Book recommendations

NPR had some fabulous book recommendations on this morning. Of those mentioned, here are a few I’m now ready to buy & read:

  • Evolution Man, or How I Ate My Father:
    Human evolution as a kind of domestic situation comedy? Well, Lewis’s yarn–an autobiographical narrative by an ape-man named Ernest–recounts the efforts of Father, the leader and inventive genius, to evolve his tribe into the dominant species–preferably before the end of the Pleistocene. Weary of being terrorized by fierce carnivores with big teeth, Father obtains fire from a nearby volcano and transforms the lives of the tribe. Soon they’re driving bears out of all the best caves, inventing cooking, and taking a break from endless flint-chipping. Then Father, with his eye on social evolution, forces his sons to steal wives from a neighboring tribe. Meanwhile, Uncle Vanya stubbornly refuses to leave the trees and condemns the whole enterprise; Uncle Ian returns from his travels in China, only to fall off an unfortunately unevolved horse and break his neck; and Ernest and his brothers finally lose patience when Father gives away the secret of making fire–they wanted a monopoly. So when Father invents the bow and arrow, thus threatening the jobs of traditional spear hunters, the brothers decide it’s time to get rid of Father.

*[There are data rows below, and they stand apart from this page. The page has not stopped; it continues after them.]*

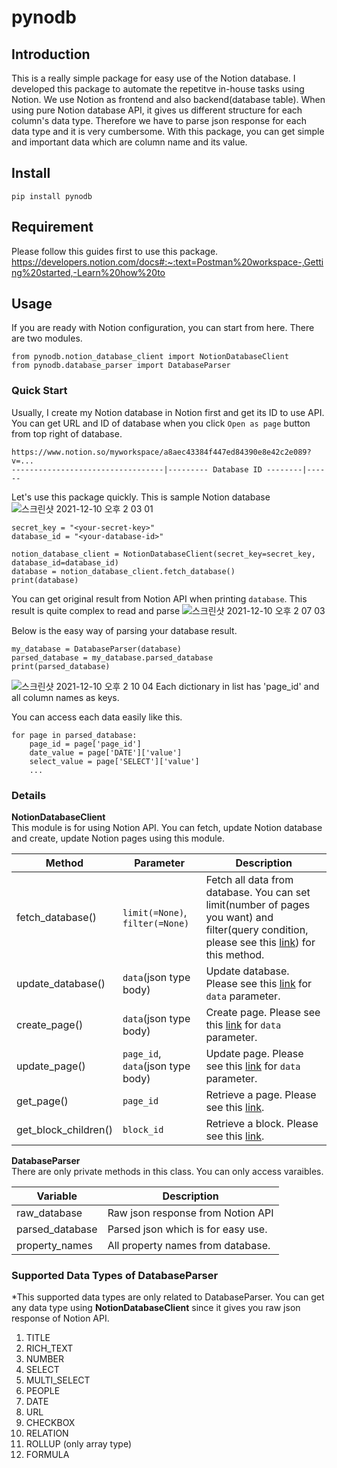 # pynodb

## Introduction
This is a really simple package for easy use of the Notion database.
I developed this package to automate the repetitve in-house tasks using Notion.
We use Notion as frontend and also backend(database table).
When using pure Notion database API, it gives us different structure for each column's data type.
Therefore we have to parse json response for each data type and it is very cumbersome.
With this package, you can get simple and important data which are column name and its value.

## Install
```
pip install pynodb
```

## Requirement
Please follow this guides first to use this package.
https://developers.notion.com/docs#:~:text=Postman%20workspace-,Getting%20started,-Learn%20how%20to

## Usage
If you are ready with Notion configuration, you can start from here.
There are two modules. 

```
from pynodb.notion_database_client import NotionDatabaseClient
from pynodb.database_parser import DatabaseParser
```

### Quick Start
Usually, I create my Notion database in Notion first and get its ID to use API.  
You can get URL and ID of database when you click `Open as page` button from top right of database.
```
https://www.notion.so/myworkspace/a8aec43384f447ed84390e8e42c2e089?v=...  
----------------------------------|--------- Database ID --------|------
```

Let's use this package quickly. This is sample Notion database
![스크린샷 2021-12-10 오후 2 03 01](https://user-images.githubusercontent.com/64149539/145526315-ade3df8a-def3-4376-bc5f-a9f2d24e3cc9.png)

```
secret_key = "<your-secret-key>"
database_id = "<your-database-id>"

notion_database_client = NotionDatabaseClient(secret_key=secret_key, database_id=database_id)
database = notion_database_client.fetch_database()
print(database)

```
You can get original result from Notion API when printing `database`. This result is quite complex to read and parse
![스크린샷 2021-12-10 오후 2 07 03](https://user-images.githubusercontent.com/64149539/145526428-15a50949-5ae6-489e-82fb-1cf2b4172caa.png)

Below is the easy way of parsing your database result.  

```
my_database = DatabaseParser(database)
parsed_database = my_database.parsed_database
print(parsed_database)
```
![스크린샷 2021-12-10 오후 2 10 04](https://user-images.githubusercontent.com/64149539/145526464-d5fd14d4-fa66-4761-b1e7-eda79be5b3f2.png)
Each dictionary in list has 'page_id' and all column names as keys.

You can access each data easily like this.
```
for page in parsed_database:
    page_id = page['page_id']
    date_value = page['DATE']['value']
    select_value = page['SELECT']['value']
    ...
```

### Details

**NotionDatabaseClient**  
This module is for using Notion API. You can fetch, update Notion database and create, update Notion pages using this module.  

| Method              | Parameter                   | Description                                                                 |
|---------------------|-----------------------------|-----------------------------------------------------------------------------|
| fetch_database()    | `limit(=None)`, `filter(=None)` | Fetch all data from database. You can set limit(number of pages you want) and filter(query condition, please see this [link](https://developers.notion.com/reference/post-database-query)) for this method. |
| update_database()   | `data`(json type body)| Update database. Please see this [link](https://developers.notion.com/reference/update-a-database) for `data` parameter. |
| create_page()       | `data`(json type body)| Create page. Please see this [link](https://developers.notion.com/reference/post-page) for `data` parameter. |
| update_page()       | `page_id`, `data`(json type body)| Update page. Please see this [link](https://developers.notion.com/reference/patch-page) for `data` parameter. |
| get_page()          | `page_id` | Retrieve a page. Please see this [link](https://developers.notion.com/reference/retrieve-a-page). |
| get_block_children()| `block_id` | Retrieve a block. Please see this [link](https://developers.notion.com/reference/retrieve-a-block). |

**DatabaseParser**  
There are only private methods in this class. You can only access varaibles.  

| Variable        | Description                        |
|-----------------|------------------------------------|
| raw_database    | Raw json response from Notion API  |
| parsed_database | Parsed json which is for easy use. |
| property_names  | All property names from database.  |


### Supported Data Types of DatabaseParser 
*This supported data types are only related to DatabaseParser. 
You can get any data type using **NotionDatabaseClient** since it gives you raw json response of Notion API.  

1. TITLE
2. RICH_TEXT
3. NUMBER
4. SELECT
5. MULTI_SELECT
6. PEOPLE
7. DATE
8. URL
9. CHECKBOX
10. RELATION
11. ROLLUP (only array type)
12. FORMULA

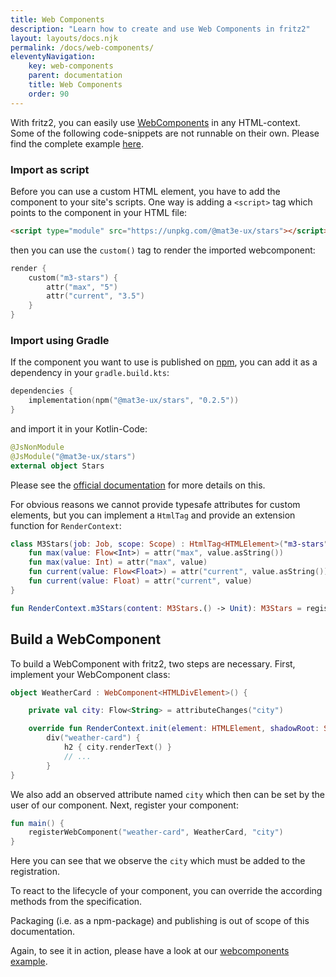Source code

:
 ```yaml
---
title: Web Components
description: "Learn how to create and use Web Components in fritz2"
layout: layouts/docs.njk
permalink: /docs/web-components/
eleventyNavigation:
    key: web-components
    parent: documentation
    title: Web Components
    order: 90
---
```


With fritz2, you can easily use [WebComponents](https://webcomponents.org) in any HTML-context. 
Some of the following code-snippets are not runnable on their own. Please find the complete example 
[here](https://examples.fritz2.dev/webcomponent/build/distributions/index.html).

### Import as script

Before you can use a custom HTML element, you have to add the component to your site's scripts.
One way is adding a `<script>` tag which points to the component in your HTML file:
```html
<script type="module" src="https://unpkg.com/@mat3e-ux/stars"></script>
```
then you can use the `custom()` tag to render the imported webcomponent:
```kotlin
render {
    custom("m3-stars") {
        attr("max", "5")
        attr("current", "3.5")
    }   
}
```

### Import using Gradle

If the component you want to use is published on [npm](https://www.npmjs.com/), you can add it as a dependency 
in your `gradle.build.kts`:
```kotlin
dependencies {
    implementation(npm("@mat3e-ux/stars", "0.2.5"))
}
```
and import it in your Kotlin-Code:
```kotlin
@JsNonModule
@JsModule("@mat3e-ux/stars")
external object Stars
```

Please see the [official documentation](https://kotlinlang.org/docs/js-modules.html#apply-jsmodule-to-packages) 
for more details on this.

For obvious reasons we cannot provide typesafe attributes for custom elements, 
but you can implement a `HtmlTag` and provide an extension function for `RenderContext`:

```kotlin
class M3Stars(job: Job, scope: Scope) : HtmlTag<HTMLElement>("m3-stars", job = job, scope = scope) {
    fun max(value: Flow<Int>) = attr("max", value.asString())
    fun max(value: Int) = attr("max", value)
    fun current(value: Flow<Float>) = attr("current", value.asString())
    fun current(value: Float) = attr("current", value)
}

fun RenderContext.m3Stars(content: M3Stars.() -> Unit): M3Stars = register(M3Stars(job, scope), content)
```

## Build a WebComponent

To build a WebComponent with fritz2, two steps are necessary. First, implement your WebComponent class:
```kotlin
object WeatherCard : WebComponent<HTMLDivElement>() {

    private val city: Flow<String> = attributeChanges("city")

    override fun RenderContext.init(element: HTMLElement, shadowRoot: ShadowRoot): HtmlTag<HTMLDivElement> =
        div("weather-card") {
            h2 { city.renderText() }
            // ...
        }
}
```
We also add an observed attribute named `city` which then can be set by the user of our component.
Next, register your component:
```kotlin
fun main() {
    registerWebComponent("weather-card", WeatherCard, "city")
}
```
Here you can see that we observe the `city` which must be added to the registration.

To react to the lifecycle of your component, you can override the according methods from the specification.

Packaging (i.e. as a npm-package) and publishing is out of scope of this documentation.

Again, to see it in action, please have a look at our [webcomponents example](https://examples.fritz2.dev/webcomponent/build/distributions/index.html).

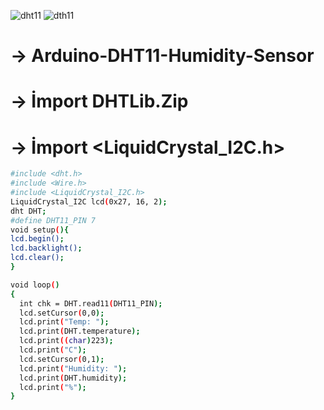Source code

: ![dht11](https://user-images.githubusercontent.com/29266933/44546786-aba0c680-a721-11e8-97c2-dd12b20be5f6.jpg)
![dth11](https://user-images.githubusercontent.com/29266933/44546785-ab083000-a721-11e8-9b87-1519c774bc74.gif)

# -> Arduino-DHT11-Humidity-Sensor
# -> İmport DHTLib.Zip
# -> İmport <LiquidCrystal_I2C.h>
```sh
#include <dht.h>
#include <Wire.h>
#include <LiquidCrystal_I2C.h>
LiquidCrystal_I2C lcd(0x27, 16, 2);
dht DHT;
#define DHT11_PIN 7
void setup(){
lcd.begin();
lcd.backlight();
lcd.clear();
}

void loop()
{
  int chk = DHT.read11(DHT11_PIN);
  lcd.setCursor(0,0); 
  lcd.print("Temp: ");
  lcd.print(DHT.temperature);
  lcd.print((char)223);
  lcd.print("C");
  lcd.setCursor(0,1);
  lcd.print("Humidity: ");
  lcd.print(DHT.humidity);
  lcd.print("%");
}
```

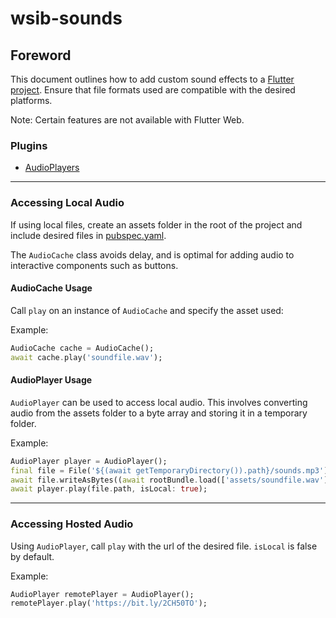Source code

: # wsib-sounds

## Foreword

This document outlines how to add custom sound effects to a [Flutter project](https://flutter.dev/docs/get-started). Ensure that file formats used are compatible with the desired platforms.

Note: Certain features are not available with Flutter Web.

### Plugins

- [AudioPlayers](https://pub.dev/packages/audioplayers)

---

### Accessing Local Audio

If using local files, create an assets folder in the root of the project and include desired files in [pubspec.yaml](/pubspec.yaml).

The `AudioCache` class avoids delay, and is optimal for adding audio to interactive components such as buttons.

#### AudioCache Usage

Call `play` on an instance of `AudioCache` and specify the asset used:

Example:

```dart
AudioCache cache = AudioCache();
await cache.play('soundfile.wav');
```

#### AudioPlayer Usage

`AudioPlayer` can be used to access local audio. This involves converting audio from the assets folder to a byte array and storing it in a temporary folder.

Example:

```dart
AudioPlayer player = AudioPlayer();
final file = File('${(await getTemporaryDirectory()).path}/sounds.mp3');
await file.writeAsBytes((await rootBundle.load(['assets/soundfile.wav'])).buffer.asUint8List());
await player.play(file.path, isLocal: true);
```

---

### Accessing Hosted Audio

Using `AudioPlayer`, call `play` with the url of the desired file. `isLocal` is false by default.

Example:

```dart
AudioPlayer remotePlayer = AudioPlayer();
remotePlayer.play('https://bit.ly/2CH50TO');
```
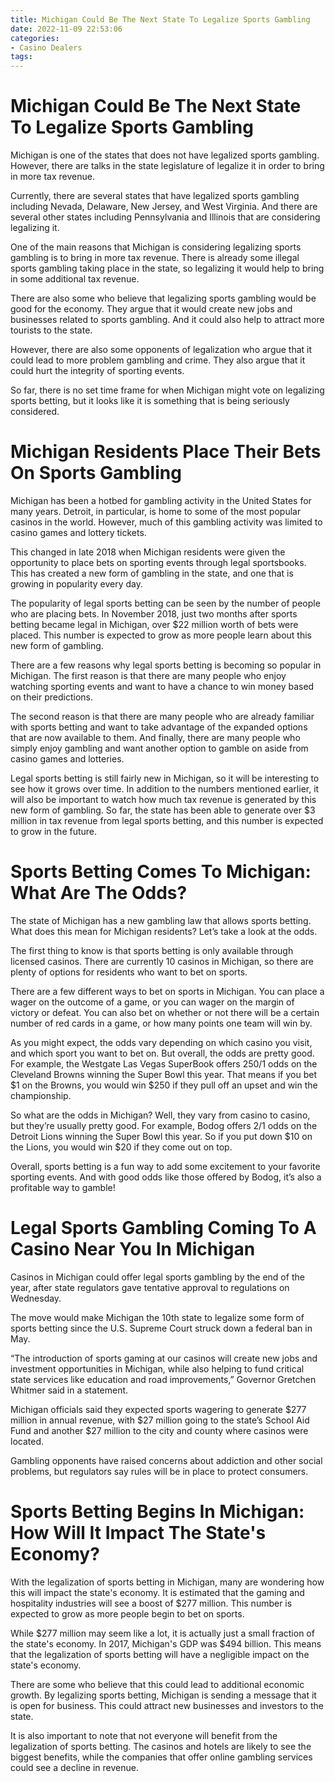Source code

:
 ```yaml
---
title: Michigan Could Be The Next State To Legalize Sports Gambling
date: 2022-11-09 22:53:06
categories:
- Casino Dealers
tags:
---
```



#  Michigan Could Be The Next State To Legalize Sports Gambling

Michigan is one of the states that does not have legalized sports gambling. However, there are talks in the state legislature of legalize it in order to bring in more tax revenue.

Currently, there are several states that have legalized sports gambling including Nevada, Delaware, New Jersey, and West Virginia. And there are several other states including Pennsylvania and Illinois that are considering legalizing it.

One of the main reasons that Michigan is considering legalizing sports gambling is to bring in more tax revenue. There is already some illegal sports gambling taking place in the state, so legalizing it would help to bring in some additional tax revenue.

There are also some who believe that legalizing sports gambling would be good for the economy. They argue that it would create new jobs and businesses related to sports gambling. And it could also help to attract more tourists to the state.

However, there are also some opponents of legalization who argue that it could lead to more problem gambling and crime. They also argue that it could hurt the integrity of sporting events.

So far, there is no set time frame for when Michigan might vote on legalizing sports betting, but it looks like it is something that is being seriously considered.

#  Michigan Residents Place Their Bets On Sports Gambling

Michigan has been a hotbed for gambling activity in the United States for many years. Detroit, in particular, is home to some of the most popular casinos in the world. However, much of this gambling activity was limited to casino games and lottery tickets.

This changed in late 2018 when Michigan residents were given the opportunity to place bets on sporting events through legal sportsbooks. This has created a new form of gambling in the state, and one that is growing in popularity every day.

The popularity of legal sports betting can be seen by the number of people who are placing bets. In November 2018, just two months after sports betting became legal in Michigan, over $22 million worth of bets were placed. This number is expected to grow as more people learn about this new form of gambling.

There are a few reasons why legal sports betting is becoming so popular in Michigan. The first reason is that there are many people who enjoy watching sporting events and want to have a chance to win money based on their predictions.

The second reason is that there are many people who are already familiar with sports betting and want to take advantage of the expanded options that are now available to them. And finally, there are many people who simply enjoy gambling and want another option to gamble on aside from casino games and lotteries.

Legal sports betting is still fairly new in Michigan, so it will be interesting to see how it grows over time. In addition to the numbers mentioned earlier, it will also be important to watch how much tax revenue is generated by this new form of gambling. So far, the state has been able to generate over $3 million in tax revenue from legal sports betting, and this number is expected to grow in the future.

#  Sports Betting Comes To Michigan: What Are The Odds?

The state of Michigan has a new gambling law that allows sports betting. What does this mean for Michigan residents? Let’s take a look at the odds.

The first thing to know is that sports betting is only available through licensed casinos. There are currently 10 casinos in Michigan, so there are plenty of options for residents who want to bet on sports.

There are a few different ways to bet on sports in Michigan. You can place a wager on the outcome of a game, or you can wager on the margin of victory or defeat. You can also bet on whether or not there will be a certain number of red cards in a game, or how many points one team will win by.

As you might expect, the odds vary depending on which casino you visit, and which sport you want to bet on. But overall, the odds are pretty good. For example, the Westgate Las Vegas SuperBook offers 250/1 odds on the Cleveland Browns winning the Super Bowl this year. That means if you bet $1 on the Browns, you would win $250 if they pull off an upset and win the championship.

So what are the odds in Michigan? Well, they vary from casino to casino, but they’re usually pretty good. For example, Bodog offers 2/1 odds on the Detroit Lions winning the Super Bowl this year. So if you put down $10 on the Lions, you would win $20 if they come out on top.

Overall, sports betting is a fun way to add some excitement to your favorite sporting events. And with good odds like those offered by Bodog, it’s also a profitable way to gamble!

#  Legal Sports Gambling Coming To A Casino Near You In Michigan

Casinos in Michigan could offer legal sports gambling by the end of the year, after state regulators gave tentative approval to regulations on Wednesday.

The move would make Michigan the 10th state to legalize some form of sports betting since the U.S. Supreme Court struck down a federal ban in May.

“The introduction of sports gaming at our casinos will create new jobs and investment opportunities in Michigan, while also helping to fund critical state services like education and road improvements,” Governor Gretchen Whitmer said in a statement.

Michigan officials said they expected sports wagering to generate $277 million in annual revenue, with $27 million going to the state’s School Aid Fund and another $27 million to the city and county where casinos were located.

Gambling opponents have raised concerns about addiction and other social problems, but regulators say rules will be in place to protect consumers.

#  Sports Betting Begins In Michigan: How Will It Impact The State's Economy?

With the legalization of sports betting in Michigan, many are wondering how this will impact the state's economy. It is estimated that the gaming and hospitality industries will see a boost of $277 million. This number is expected to grow as more people begin to bet on sports.

While $277 million may seem like a lot, it is actually just a small fraction of the state's economy. In 2017, Michigan's GDP was $494 billion. This means that the legalization of sports betting will have a negligible impact on the state's economy.

There are some who believe that this could lead to additional economic growth. By legalizing sports betting, Michigan is sending a message that it is open for business. This could attract new businesses and investors to the state.

It is also important to note that not everyone will benefit from the legalization of sports betting. The casinos and hotels are likely to see the biggest benefits, while the companies that offer online gambling services could see a decline in revenue.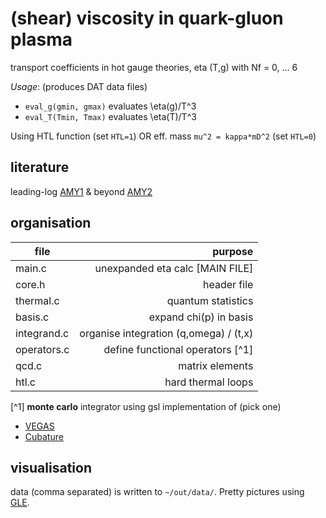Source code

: # (shear) viscosity in quark-gluon plasma

transport coefficients in hot gauge theories, eta (T,g) with Nf = 0, ... 6

_Usage_: (produces DAT data files)
* ```eval_g(gmin, gmax)``` evaluates \eta(g)/T^3
* ```eval_T(Tmin, Tmax)``` evaluates \eta(T)/T^3

Using HTL function (set ```HTL=1```) OR eff. mass ```mu^2 = kappa*mD^2``` (set ```HTL=0```)

## literature

leading-log [AMY1](http://arxiv.org/abs/hep-ph/0010177)
& beyond [AMY2](http://arxiv.org/abs/hep-ph/0302165)

## organisation

  file          |   purpose
----------------|-------------:
  main.c        |   unexpanded eta calc             [MAIN FILE]
  core.h        |   header file
  thermal.c     |   quantum statistics
  basis.c       |   expand chi(p) in basis
  integrand.c   |   organise integration (q,omega) / (t,x)
  operators.c   |   define functional operators [^1]
  qcd.c         |   matrix elements
  htl.c         |   hard thermal loops

[^1] **monte carlo** integrator using gsl implementation of (pick one)
* [VEGAS](https://www.gnu.org/software/gsl/manual/html_node/VEGAS.html#VEGAS)
* [Cubature](http://ab-initio.mit.edu/wiki/index.php/Cubature)

## visualisation

data (comma separated) is written to ``~/out/data/``. 
Pretty pictures  using [GLE](http://glx.sourceforge.net/).

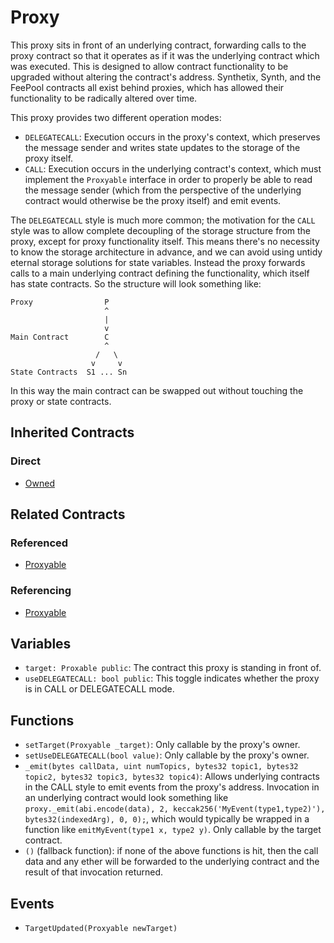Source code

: # Proxy

This proxy sits in front of an underlying contract, forwarding calls to the proxy contract so that it operates as if it was the underlying contract which was executed. This is designed to allow contract functionality to be upgraded without altering the contract's address. Synthetix, Synth, and the FeePool contracts all exist behind proxies, which has allowed their functionality to be radically altered over time.

This proxy provides two different operation modes:

* `DELEGATECALL`: Execution occurs in the proxy's context, which preserves the message sender and writes state updates to the storage of the proxy itself.
* `CALL`: Execution occurs in the underlying contract's context, which must implement the `Proxyable` interface in order to properly be able to read the message sender (which from the perspective of the underlying contract would otherwise be the proxy itself) and emit events.

The `DELEGATECALL` style is much more common; the motivation for the `CALL` style was to allow complete decoupling of the storage structure from the proxy, except for proxy functionality itself. This means there's no necessity to know the storage architecture in advance, and we can avoid using untidy eternal storage solutions for state variables. Instead the proxy forwards calls to a main underlying contract defining the functionality, which itself has state contracts. So the structure will look something like:

```text
Proxy                P
                     ^
                     |
                     v
Main Contract        C
                     ^
                   /   \
                  v     v
State Contracts  S1 ... Sn
```

In this way the main contract can be swapped out without touching the proxy or state contracts.

## Inherited Contracts

### Direct

* [Owned](Owned.md)

## Related Contracts

### Referenced

* [Proxyable](Proxyable.md)

### Referencing

* [Proxyable](Proxyable.md)

## Variables

* `target: Proxable public`: The contract this proxy is standing in front of.
* `useDELEGATECALL: bool public`: This toggle indicates whether the proxy is in CALL or DELEGATECALL mode.

## Functions

* `setTarget(Proxyable _target)`: Only callable by the proxy's owner.
* `setUseDELEGATECALL(bool value)`: Only callable by the proxy's owner.
* `_emit(bytes callData, uint numTopics, bytes32 topic1, bytes32 topic2, bytes32 topic3, bytes32 topic4)`: Allows underlying contracts in the CALL style to emit events from the proxy's address. Invocation in an underlying contract would look something like `proxy._emit(abi.encode(data), 2, keccak256('MyEvent(type1,type2)'), bytes32(indexedArg), 0, 0);`, which would typically be wrapped in a function like `emitMyEvent(type1 x, type2 y)`. Only callable by the target contract.
* `()` (fallback function): if none of the above functions is hit, then the call data and any ether will be forwarded to the underlying contract and the result of that invocation returned.

## Events

* `TargetUpdated(Proxyable newTarget)`
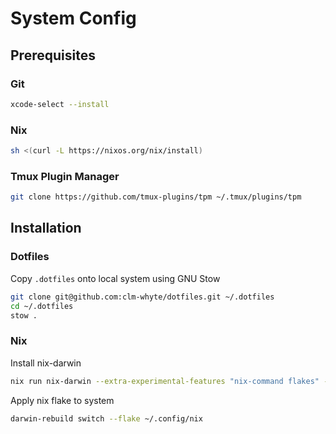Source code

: # System Config
## Prerequisites
### Git
```sh
xcode-select --install
```

### Nix
```sh
sh <(curl -L https://nixos.org/nix/install)
```

### Tmux Plugin Manager
```sh
git clone https://github.com/tmux-plugins/tpm ~/.tmux/plugins/tpm
```

## Installation
### Dotfiles
Copy `.dotfiles` onto local system using GNU Stow
```sh
git clone git@github.com:clm-whyte/dotfiles.git ~/.dotfiles
cd ~/.dotfiles
stow .
```

### Nix
Install nix-darwin
```sh
nix run nix-darwin --extra-experimental-features "nix-command flakes" -- switch --flake ~/.config/nix
```
Apply nix flake to system
```sh
darwin-rebuild switch --flake ~/.config/nix
```
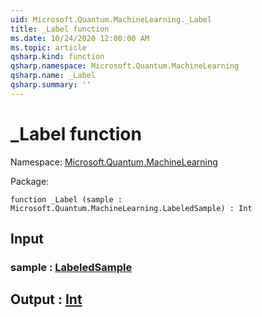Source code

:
 ```yaml
---
uid: Microsoft.Quantum.MachineLearning._Label
title: _Label function
ms.date: 10/24/2020 12:00:00 AM
ms.topic: article
qsharp.kind: function
qsharp.namespace: Microsoft.Quantum.MachineLearning
qsharp.name: _Label
qsharp.summary: ''
---
```


# _Label function

Namespace: [Microsoft.Quantum.MachineLearning](xref:Microsoft.Quantum.MachineLearning)

Package: [](https://nuget.org/packages/)




```qsharp
function _Label (sample : Microsoft.Quantum.MachineLearning.LabeledSample) : Int
```


## Input

### sample : [LabeledSample](xref:Microsoft.Quantum.MachineLearning.LabeledSample)





## Output : [Int](xref:microsoft.quantum.lang-ref.int)


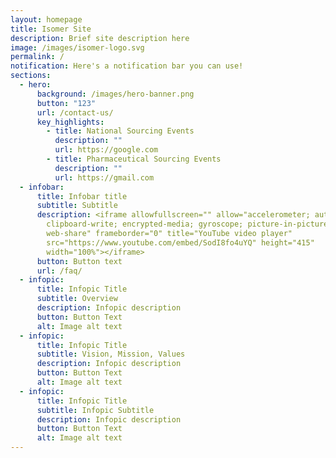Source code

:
 ```yaml
---
layout: homepage
title: Isomer Site
description: Brief site description here
image: /images/isomer-logo.svg
permalink: /
notification: Here's a notification bar you can use!
sections:
  - hero:
      background: /images/hero-banner.png
      button: "123"
      url: /contact-us/
      key_highlights:
        - title: National Sourcing Events
          description: ""
          url: https://google.com
        - title: Pharmaceutical Sourcing Events
          description: ""
          url: https://gmail.com
  - infobar:
      title: Infobar title
      subtitle: Subtitle
      description: <iframe allowfullscreen="" allow="accelerometer; autoplay;
        clipboard-write; encrypted-media; gyroscope; picture-in-picture;
        web-share" frameborder="0" title="YouTube video player"
        src="https://www.youtube.com/embed/SodI8fo4uYQ" height="415"
        width="100%"></iframe>
      button: Button text
      url: /faq/
  - infopic:
      title: Infopic Title
      subtitle: Overview
      description: Infopic description
      button: Button Text
      alt: Image alt text
  - infopic:
      title: Infopic Title
      subtitle: Vision, Mission, Values
      description: Infopic description
      button: Button Text
      alt: Image alt text
  - infopic:
      title: Infopic Title
      subtitle: Infopic Subtitle
      description: Infopic description
      button: Button Text
      alt: Image alt text
---
```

  • The Bear Went Over the Mountain:
    William Kotzwinkle, the esteemed author of The Fan Man and E.T.: The Extraterrestrial, is in top comic form in this outrageous and uproarious parable featring Hal Jam—a big black bear who finds a manuscript under a tree in the Maine woods, dons a suit and a tie, and heads off to the big city to seek his fame and fortune. What follows is a riotous magical romp with the buoyant Hal Jam as he leaves the quiet, nurturing world of the forest for the glittering and corrupt world of humans. New York and Hollywood and all that lies between serve as an expansive palette for Kotzwinkle’s wickedly funny satiric brush. The Bear Went Over the Mountain skewers our age’s obsession with money and fame in a delicious bedtime story for grown-ups.
  • His Monkey Wife:
    Emily, a chimp, is the only attentive student in Mr. Fatigay’s class in the heart of South Africa. Her desire to learn, gather information, and better herself through knowledge touches the heart of her teacher, and gives Amy Flint-his alluringly hateful fiance-a competitor in the race for the schoolteacher’s hand in marriage. This classic work of biting satire and radiant prose playfully uses this strange courtship to illuminate two abiding kinds of souls, the faithful and the unfaithful, and shows how man’s soul deepens in the presence of love.
  • A Girl Named Zippy:
    It’s a clich‚ to say that a good memoir reads like a well-crafted work of fiction, but Kimmel’s smooth, impeccably humorous prose evokes her childhood as vividly as any novel. Born in 1965, she grew up in Mooreland, Ind., a place that by some “mysterious and powerful mathematical principle” perpetually retains a population of 300, a place where there’s no point learning the street names because it’s just as easy to say, “We live at the four-way stop sign.” Hers is less a formal autobiography than a collection of vignettes comprising the things a small child would remember: sick birds, a new bike, reading comics at the drugstore, the mean old lady down the street. The truths of childhood are rendered in lush yet simple prose; here’s Zippy describing a friend who hates wearing girls’ clothes: “Julie in a dress was like the rest of us in quicksand.” Over and over, we encounter pearls of third-grade wisdom revealed in a child’s assured voice: “There are a finite number of times one can safely climb the same tree in a single day”; or, regarding Jesus, “Everyone around me was flat-out in love with him, and who wouldn’t be? He was good with animals, he loved his mother, and he wasn’t afraid of blind people.” (Mar.)